**YOUR ASSIGNMENT**
The whole listing below is to be repeated without alteration.
━━━━━━━━━━━━━━━━
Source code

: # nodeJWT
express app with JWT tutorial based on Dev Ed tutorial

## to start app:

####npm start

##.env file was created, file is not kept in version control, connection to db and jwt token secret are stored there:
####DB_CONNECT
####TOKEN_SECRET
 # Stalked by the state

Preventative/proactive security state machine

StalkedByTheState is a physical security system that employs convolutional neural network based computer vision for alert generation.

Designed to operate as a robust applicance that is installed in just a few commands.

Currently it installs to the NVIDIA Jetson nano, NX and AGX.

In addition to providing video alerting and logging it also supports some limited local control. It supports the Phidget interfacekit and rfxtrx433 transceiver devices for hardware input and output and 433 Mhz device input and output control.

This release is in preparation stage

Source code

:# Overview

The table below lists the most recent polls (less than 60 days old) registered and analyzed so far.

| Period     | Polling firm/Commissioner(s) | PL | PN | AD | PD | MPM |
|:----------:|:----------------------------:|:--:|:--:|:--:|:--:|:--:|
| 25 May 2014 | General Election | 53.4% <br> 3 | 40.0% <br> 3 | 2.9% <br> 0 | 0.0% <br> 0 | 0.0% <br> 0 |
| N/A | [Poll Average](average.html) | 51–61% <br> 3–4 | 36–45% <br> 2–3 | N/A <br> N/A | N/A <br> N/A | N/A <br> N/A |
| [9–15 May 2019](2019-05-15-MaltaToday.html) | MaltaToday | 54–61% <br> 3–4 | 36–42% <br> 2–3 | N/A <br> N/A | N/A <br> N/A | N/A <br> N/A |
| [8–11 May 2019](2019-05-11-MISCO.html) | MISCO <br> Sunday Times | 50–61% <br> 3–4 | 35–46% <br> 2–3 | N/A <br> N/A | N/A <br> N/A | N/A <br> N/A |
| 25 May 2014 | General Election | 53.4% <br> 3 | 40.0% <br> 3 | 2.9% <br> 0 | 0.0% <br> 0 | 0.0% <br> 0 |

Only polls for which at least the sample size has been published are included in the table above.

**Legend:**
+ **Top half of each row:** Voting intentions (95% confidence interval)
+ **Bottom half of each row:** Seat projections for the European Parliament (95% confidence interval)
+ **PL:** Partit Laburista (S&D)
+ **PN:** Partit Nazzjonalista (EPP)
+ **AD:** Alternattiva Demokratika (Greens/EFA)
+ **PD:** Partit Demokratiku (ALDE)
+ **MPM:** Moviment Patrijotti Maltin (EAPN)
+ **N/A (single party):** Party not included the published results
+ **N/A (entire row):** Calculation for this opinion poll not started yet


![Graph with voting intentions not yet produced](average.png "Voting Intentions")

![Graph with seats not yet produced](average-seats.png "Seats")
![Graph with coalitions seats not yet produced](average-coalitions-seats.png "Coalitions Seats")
━━━━━━━━━━━━━━━━
**YOUR RESPONSE**
Source code

: # nodeJWT
express app with JWT tutorial based on Dev Ed tutorial

## to start app:

####npm start

##.env file was created, file is not kept in version control, connection to db and jwt token secret are stored there:
####DB_CONNECT
####TOKEN_SECRET
 # Stalked by the state

Preventative/proactive security state machine

StalkedByTheState is a physical security system that employs convolutional neural network based computer vision for alert generation.

Designed to operate as a robust applicance that is installed in just a few commands.

Currently it installs to the NVIDIA Jetson nano, NX and AGX.

In addition to providing video alerting and logging it also supports some limited local control. It supports the Phidget interfacekit and rfxtrx433 transceiver devices for hardware input and output and 433 Mhz device input and output control.

This release is in preparation stage

Source code

:# Overview

The table below lists the most recent polls (less than 60 days old) registered and analyzed so far.

| Period     | Polling firm/Commissioner(s) | PL | PN | AD | PD | MPM |
|:----------:|:----------------------------:|:--:|:--:|:--:|:--:|:--:|
| 25 May 2014 | General Election | 53.4% <br> 3 | 40.0% <br> 3 | 2.9% <br> 0 | 0.0% <br> 0 | 0.0% <br> 0 |
| N/A | [Poll Average](average.html) | 51–61% <br> 3–4 | 36–45% <br> 2–3 | N/A <br> N/A | N/A <br> N/A | N/A <br> N/A |
| [9–15 May 2019](2019-05-15-MaltaToday.html) | MaltaToday | 54–61% <br> 3–4 | 36–42% <br> 2–3 | N/A <br> N/A | N/A <br> N/A | N/A <br> N/A |
| [8–11 May 2019](2019-05-11-MISCO.html) | MISCO <br> Sunday Times | 50–61% <br> 3–4 | 35–46% <br> 2–3 | N/A <br> N/A | N/A <br> N/A | N/A <br> N/A |
| 25 May 2014 | General Election | 53.4% <br> 3 | 40.0% <br> 3 | 2.9% <br> 0 | 0.0% <br> 0 | 0.0% <br> 0 |

Only polls for which at least the sample size has been published are included in the table above.

**Legend:**
+ **Top half of each row:** Voting intentions (95% confidence interval)
+ **Bottom half of each row:** Seat projections for the European Parliament (95% confidence interval)
+ **PL:** Partit Laburista (S&D)
+ **PN:** Partit Nazzjonalista (EPP)
+ **AD:** Alternattiva Demokratika (Greens/EFA)
+ **PD:** Partit Demokratiku (ALDE)
+ **MPM:** Moviment Patrijotti Maltin (EAPN)
+ **N/A (single party):** Party not included the published results
+ **N/A (entire row):** Calculation for this opinion poll not started yet


![Graph with voting intentions not yet produced](average.png "Voting Intentions")

![Graph with seats not yet produced](average-seats.png "Seats")
![Graph with coalitions seats not yet produced](average-coalitions-seats.png "Coalitions Seats")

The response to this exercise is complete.